After doing deep dives into a variety of organizations, we now understand why individual innovators are frustrated and why corporate success requires heroism. We can also explain why innovation activities have produced spectacles but few results, and why innovation in large organizations doesn’t look like startups. Most importantly, we now have a better idea of how to design innovation programs that will deliver products and services, not just demonstrations.
Starting from the knowledge of the “Innovation Stack” – the hierarchy of innovation efforts that have emerged in large organizations. The “Stack” consists of: Individual Innovation, Innovation Tools and Activities, Team-Based Innovation and Operational Innovation.
Individual Innovation
The quest for innovation within large companies/agencies is not a 21st century invention. For as long as companies have existed, there have been europe cell phone number list people who saw that something new, unplanned and unprogrammed, was possible. And fighting against the status quo of the existing process, performance and plan, they built a demo/prototype and through heroic efforts managed to get a new innovation beyond the target – shipping/deploying a new innovation.
We describe their efforts as “heroic” because all the established procedures and processes in a large company are designed primarily to execute and support the current business model. From the perspective of someone managing an engineering, manufacturing, or operations organization, new, unplanned, and unscheduled innovations are a distraction and a drag on existing capabilities. (The best description I’ve heard is that “unconstrained innovation is a denial-of-service attack on core capabilities,” i.e., an attempt to make a system’s capabilities unavailable to its users by overloading them with requests.) This is because, until now, we had not required any requirements, rigor, or evidence from the innovator to understand what it would take to integrate, scale, and deploy products/services.
Finally, most corporate innovation processes funnel
Innovations” into “demo days” or “Shark Tanks,” where they face an approval/funding committee that decides which innovation monitor your employees’ home office work are worth pursuing. However, without any measurable milestones to show evidence of the evolution of what the team has learned about the validity of the problem, customer needs, pivots, etc., the best presenter and the flashiest demo usually win.
In some companies and government agencies, innovators even have informal groups, known as an Innovators’ Alliance, where they can exchange best practices and alternative solutions to the system. (Think of it as an innovator’s support group.) But these innovation activities are ad hoc, and innovators lack the authority, resources, and formal process to make innovation programs an integral part of their departments or agencies.

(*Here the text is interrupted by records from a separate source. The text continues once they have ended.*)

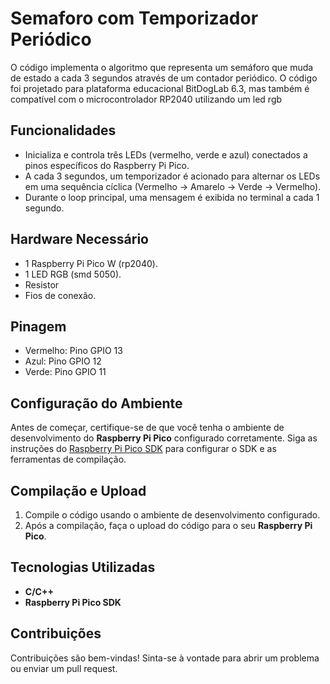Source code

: # Semaforo com Temporizador Periódico
O código implementa o algoritmo que representa um semáforo que muda de estado a cada 3 segundos através de um contador periódico. O código foi projetado para plataforma educacional BitDogLab 6.3, mas também é compatível com o microcontrolador RP2040 utilizando um led rgb

## Funcionalidades

- Inicializa e controla três LEDs (vermelho, verde e azul) conectados a pinos específicos do Raspberry Pi Pico.
- A cada 3 segundos, um temporizador é acionado para alternar os LEDs em uma sequência cíclica (Vermelho → Amarelo → Verde → Vermelho).
- Durante o loop principal, uma mensagem é exibida no terminal a cada 1 segundo.

## Hardware Necessário

- 1 Raspberry Pi Pico W (rp2040).
- 1 LED RGB (smd 5050).
- Resistor
- Fios de conexão.

## Pinagem

- Vermelho: Pino GPIO 13
- Azul: Pino GPIO 12
- Verde: Pino GPIO 11

## Configuração do Ambiente

Antes de começar, certifique-se de que você tenha o ambiente de desenvolvimento do **Raspberry Pi Pico** configurado corretamente. Siga as instruções do [Raspberry Pi Pico SDK](https://www.raspberrypi.org/documentation/rp2040/getting-started/) para configurar o SDK e as ferramentas de compilação.

## Compilação e Upload

1. Compile o código usando o ambiente de desenvolvimento configurado.
2. Após a compilação, faça o upload do código para o seu **Raspberry Pi Pico**.

## Tecnologias Utilizadas

- **C/C++**
- **Raspberry Pi Pico SDK**

## Contribuições

Contribuições são bem-vindas! Sinta-se à vontade para abrir um problema ou enviar um pull request.
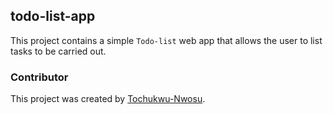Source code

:## todo-list-app

This project contains a simple `Todo-list` web app that allows the user to list tasks to be carried out.

### Contributor

This project was created by [Tochukwu-Nwosu](https://github.com/Tochukwu-Nwosu).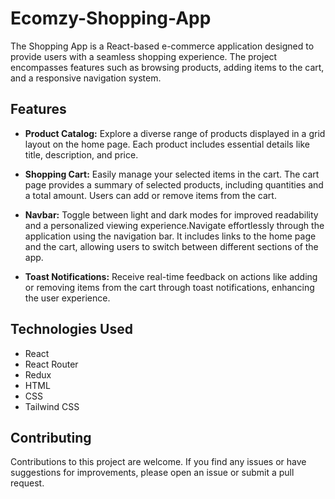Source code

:# Ecomzy-Shopping-App

The Shopping App is a React-based e-commerce application designed to provide users with a seamless shopping experience. The project encompasses features such as browsing products, adding items to the cart, and a responsive navigation system.

## Features

- **Product Catalog:** Explore a diverse range of products displayed in a grid layout on the home page. Each product includes essential details like title, description, and price.

- **Shopping Cart:** Easily manage your selected items in the cart. The cart page provides a summary of selected products, including quantities and a total amount. Users can add or remove items from the cart.

- **Navbar:** Toggle between light and dark modes for improved readability and a personalized viewing experience.Navigate effortlessly through the application using the navigation bar. It includes links to the home page and the cart, allowing users to switch between different sections of the app.

- **Toast Notifications:** Receive real-time feedback on actions like adding or removing items from the cart through toast notifications, enhancing the user experience.


## Technologies Used

- React
- React Router
- Redux
- HTML
- CSS
- Tailwind CSS
  

## Contributing

Contributions to this project are welcome. If you find any issues or have suggestions for improvements, please open an issue or submit a pull request.


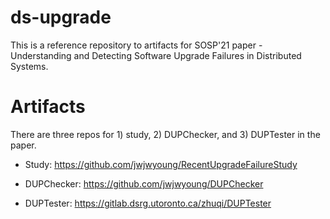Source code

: # ds-upgrade

This is a reference repository to artifacts for SOSP'21 paper - Understanding and Detecting Software Upgrade Failures in Distributed Systems.

# Artifacts

There are three repos for 1) study, 2) DUPChecker, and 3) DUPTester in the paper.

- Study: https://github.com/jwjwyoung/RecentUpgradeFailureStudy

- DUPChecker: https://github.com/jwjwyoung/DUPChecker

- DUPTester: https://gitlab.dsrg.utoronto.ca/zhuqi/DUPTester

Innovators vs. Entrepreneurs
There are two types of people who engage in innovation for large companies/agencies:
- Innovators — those who invent new technologies, products, services or processes;
- Entrepreneurs — those who have figured out how to get innovation and delivered through the company/agency’s existing procedures and processes. While some individuals operate as both innovators and entrepreneurs, any successful innovation program requires an individual or team with at least these two skill sets (More details can be found here ).
Innovation Tools and Activities
Over the past decade, innovators have cnb directory that they need tools and activities that are different from the traditional. Project management tools for new versions of existing products/customers. They have adopted innovation tools and activities that, for the first time, help individual innovators figure out what to build, who to build it for, and how to create effective prototypes and demos.